Monday, August 8, 2016


 Thursday 4th August       Ynys Gifftan                                                  
 

 

The sat nav took us off the fast road towards Portmaddog on almost single track, hilly, winding and across uninhabited high moors. The views were spectacular and I had to consciously concentrate so as to not be distracted as I was the designated driver for most of the 2 days away. Bob had been digging out a pond in the garden and this resulted in a strained tendon. This in turn made him walk awkwardly and put his back out. We almost cancelled the trip but then he thought he would make it after all.

  We were travelling first to Ynys Gifftan, a tiny island near to Portmaddog, then staying in Caernarfon before driving the Llyn Peninsula for Bardsey Island the next morning.

The best place to cross is about half a mile from Talsarnau Station where we parked the car. We saw a small group of people walking across the sand from the north and also a few from the south though. You could see there was less sand our way. The tide was right out when we arrived and there is a window about 3 hours either side. I believe I could see Harlech castle on the south side.

We crossed the railway line ( by which we noticed you could travel to Birmingham, surprising us somewhat) There was a stony but wide track that took us down to another gate and across what must have been fields but now is a maze of gulleys cut into the mud.
 
 
 
Some are deep with water, others too wide to leap across. Above is a lush grass but the whole area is a puzzle to solve if one doesn’t want to get uncomfortably wet. The grass here is reputed to have been used for the courts at Wimbledon, the quality is so good. We thought these rivulets were made by rain but then we noticed seaweed and shells and thought the tide must sometimes come this far. Wellies, to our mind, are essential. Some of the area is polluted with cow pats making the water foul.

It seemed to take for ages to either jump from tussock to tussock or climb down to wade through (though the water came over my wellies) pinpointing the easiest route to the sands. Bob and I took different routes both thinking ours the best. We looked back to see the white building of the station and decided that that would be the place to make for on the way back. This” marsh” as it is marked on the map is a wide area and featureless except for the fences and intricate veins of water set in the green field. This was far harder to cross than the causeway.

Reaching the sand there was a channel that apparently always need to be waded. Then it was virtually dry but soft sand that our boots sank right down into. There is a view of Portmeirion that could be seen from the start of this walk. This village built between 1925 and 75 in Italian style was used for the TV series The Prisoner in the 1960s.

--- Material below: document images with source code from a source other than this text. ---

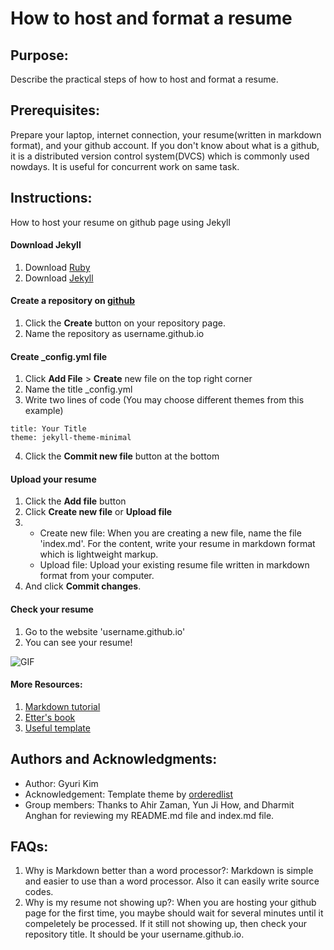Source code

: # How to host and format a resume
 
## Purpose: 
Describe the practical steps of how to host and format a resume. 

## Prerequisites: 
Prepare your laptop, internet connection, your resume(written in markdown format), and your github account. If you don't know about what is a github, it is a distributed version control system(DVCS) which is commonly used nowdays. It is useful for concurrent work on same task.
 
## Instructions: 
How to host your resume on github page using Jekyll
   
  #### Download Jekyll
   
   1. Download [Ruby](https://jekyllrb.com/docs/installation/macos/)
   2. Download [Jekyll](https://jekyllrb.com)
   
  #### Create a repository on [github](https://github.com)
   
   1. Click the **Create** button on your repository page.
   2. Name the repository as username.github.io
   
  #### Create _config.yml file
  
   1. Click **Add File** > **Create** new file on the top right corner
   2. Name the title _config.yml
   3. Write two lines of code (You may choose different themes from this example)
    
   ```
   title: Your Title
   theme: jekyll-theme-minimal
   ```
   4. Click the **Commit new file** button at the bottom
   
  #### Upload your resume
  
   1. Click the **Add file** button
   2. Click **Create new file** or **Upload file**
   3. * Create new file: When you are creating a new file, name the file 'index.md'. For the content, write your resume in markdown format which is lightweight markup.
      * Upload file: Upload your existing resume file written in markdown format from your computer.
   4. And click **Commit changes**.
   
  #### Check your resume
   
   1. Go to the website 'username.github.io'
   2. You can see your resume!

   ![GIF](https://github.com/gyuyuu/gyuyuu.github.io/blob/main/resume.GIF)

  #### More Resources:  
   
   1. [Markdown tutorial](https://www.markdowntutorial.com)
   2. [Etter's book](https://www.amazon.ca/Modern-Technical-Writing-Introduction-Documentation-ebook/dp/B01A2QL9SS)
   3. [Useful template](https://github.com/murraco/jekyll-theme-minimal-resume)
 
## Authors and Acknowledgments: 
 * Author: Gyuri Kim
 * Acknowledgement: Template theme by [orderedlist](https://github.com/orderedlist)
 * Group members: Thanks to Ahir Zaman, Yun Ji How, and Dharmit Anghan for reviewing my README.md file and index.md file.

## FAQs:

   1. Why is Markdown better than a word processor?: Markdown is simple and easier to use than a word processor. Also it can easily write source codes.
   2. Why is my resume not showing up?: When you are hosting your github page for the first time, you maybe should wait for several minutes until it compeletely be processed. If it still not showing up, then check your repository title. It should be your username.github.io.
 
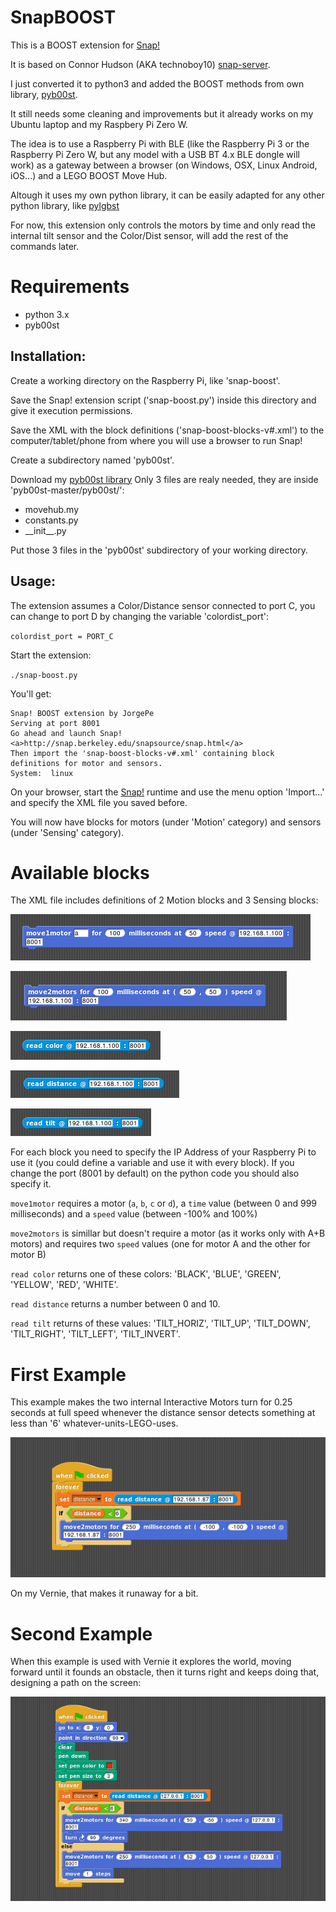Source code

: # SnapBOOST
This is a BOOST extension for [Snap!](http://snap.berkeley.edu/)

It is based on Connor Hudson (AKA technoboy10) [snap-server](https://github.com/technoboy10/snap-server).

I just converted it to python3 and added the BOOST methods from own library, [pyb00st](https://github.com/JorgePe/pyb00st).

It still needs some cleaning and improvements but it already works on my Ubuntu laptop and my Raspbery Pi Zero W.

The idea is to use a Raspberry Pi with BLE (like the Raspberry Pi 3 or the Raspberry Pi Zero W, but any
model with a USB BT 4.x BLE dongle will work) as a gateway between a browser (on Windows, OSX, Linux
Android, iOS...) and a LEGO BOOST Move Hub.

Altough it uses my own python library, it can be easily adapted for any other python library, like [pylgbst](https://github.com/undera/pylgbst)

For now, this extension only controls the motors by time and only read the internal tilt sensor
and the Color/Dist sensor, will add the rest of the commands later.


# Requirements

- python 3.x
- pyb00st


## Installation:

Create a working directory on the Raspberry Pi, like 'snap-boost'.

Save the Snap! extension script ('snap-boost.py') inside this directory and give it execution permissions.

Save the XML with the block definitions ('snap-boost-blocks-v#.xml') to the computer/tablet/phone
from where you will use a browser to run Snap!

Create a subdirectory named 'pyb00st'.

Download my [pyb00st library](https://github.com/JorgePe/pyb00st/archive/master.zip)
Only 3 files are realy needed, they are inside 'pyb00st-master/pyb00st/':

- movehub.my
- constants.py
- \_\_init\_\_.py

Put those 3 files in the 'pyb00st' subdirectory of your working directory. 


## Usage:

The extension assumes a Color/Distance sensor connected to port C, you can change to port D
by changing the variable 'colordist_port':

`colordist_port = PORT_C`


Start the extension:

`./snap-boost.py`

You'll get:

```
Snap! BOOST extension by JorgePe
Serving at port 8001
Go ahead and launch Snap!
<a>http://snap.berkeley.edu/snapsource/snap.html</a>
Then import the 'snap-boost-blocks-v#.xml' containing block definitions for motor and sensors.
System:  linux
```

On your browser, start the [Snap!](http://snap.berkeley.edu/snapsource/snap.html) runtime and use the menu option
'Import...' and specify the XML file you saved before.

You will now have blocks for motors (under 'Motion' category) and sensors (under 'Sensing' category).


# Available blocks

The XML file includes definitions of 2 Motion blocks and 3 Sensing blocks:

![](https://github.com/JorgePe/SnapBOOST/blob/master/images/move1motor.png)

![](https://github.com/JorgePe/SnapBOOST/blob/master/images/move2motors.png)

![](https://github.com/JorgePe/SnapBOOST/blob/master/images/read_color.png)

![](https://github.com/JorgePe/SnapBOOST/blob/master/images/read_distance.png)

![](https://github.com/JorgePe/SnapBOOST/blob/master/images/read_tilt.png)

For each block you need to specify the IP Address of your Raspberry Pi to use it (you could define a
variable and use it with every block). If you change the port (8001 by default) on the python code you
should also specify it.

`move1motor` requires a motor (`a`, `b`, `c` or `d`), a `time` value (between 0 and 999 milliseconds)
and a `speed` value (between -100% and 100%)

`move2motors` is simillar but doesn't require a motor (as it works only with A+B motors) and requires
two `speed` values (one for motor A and the other for motor B)

`read color` returns one of these colors: 'BLACK', 'BLUE', 'GREEN', 'YELLOW', 'RED', 'WHITE'.

`read distance` returns a number between 0 and 10.

`read tilt` returns of these values: 'TILT_HORIZ', 'TILT_UP', 'TILT_DOWN', 'TILT_RIGHT', 'TILT_LEFT', 'TILT_INVERT'.


# First Example

This example makes the two internal Interactive Motors turn for 0.25 seconds at full speed whenever the
distance sensor detects something at less than '6' whatever-units-LEGO-uses.

![](https://github.com/JorgePe/SnapBOOST/blob/master/images/example01.png)

On my Vernie, that makes it runaway for a bit.


# Second Example

When this example is used with Vernie it explores the world, moving forward until it founds an obstacle, then it turns right and keeps doing that, designing a path on the screen:

![](https://github.com/JorgePe/SnapBOOST/blob/master/images/example02.png)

We reached the island and walked up through the rocks to the bracken covered path. The island was gifted by Queen Anne in the early 1700s to Lord Harlech. She added a caveat that it should never be sold on. It is now owned by the 6th Baron of Harlech and although there have been tenants the island is uninhabited now. The small house and garden can be seen amongst unkempt trees and foliage.

From the top we could see the Italianate buildings, colourful across the bay. It was impossible to walk far as the brambles, gorse and bracken dominated the island.

 
 
There was rusting farm machinery on the shore line and looking back towards the station were 2 egrets. A miniscule crab scrabbled in a puddle. We didn’t explore behind the island as rounding a bend the sand tried to swallow my boots. Also we knew the tide came in rapidly so we headed back in the direction of the station that stands out on the mainland being pure white. There is a gateway just to the left of, though not level with it, that leads up the lane , over the train track to the “car park”

  We tried to retrace our steps in the marsh but it was impossible to remember our previous routes. I slipped on the mud and had to be given a hand by Bob who was managing really well despite his back and leg. We were exhausted by the leaping about – at least I was- but we enjoyed it nonetheless. The adventure in this island is definitely in the travelling to and from it. It took us more than an hour and a half but less than two altogether and we were grateful for our waterproof boots.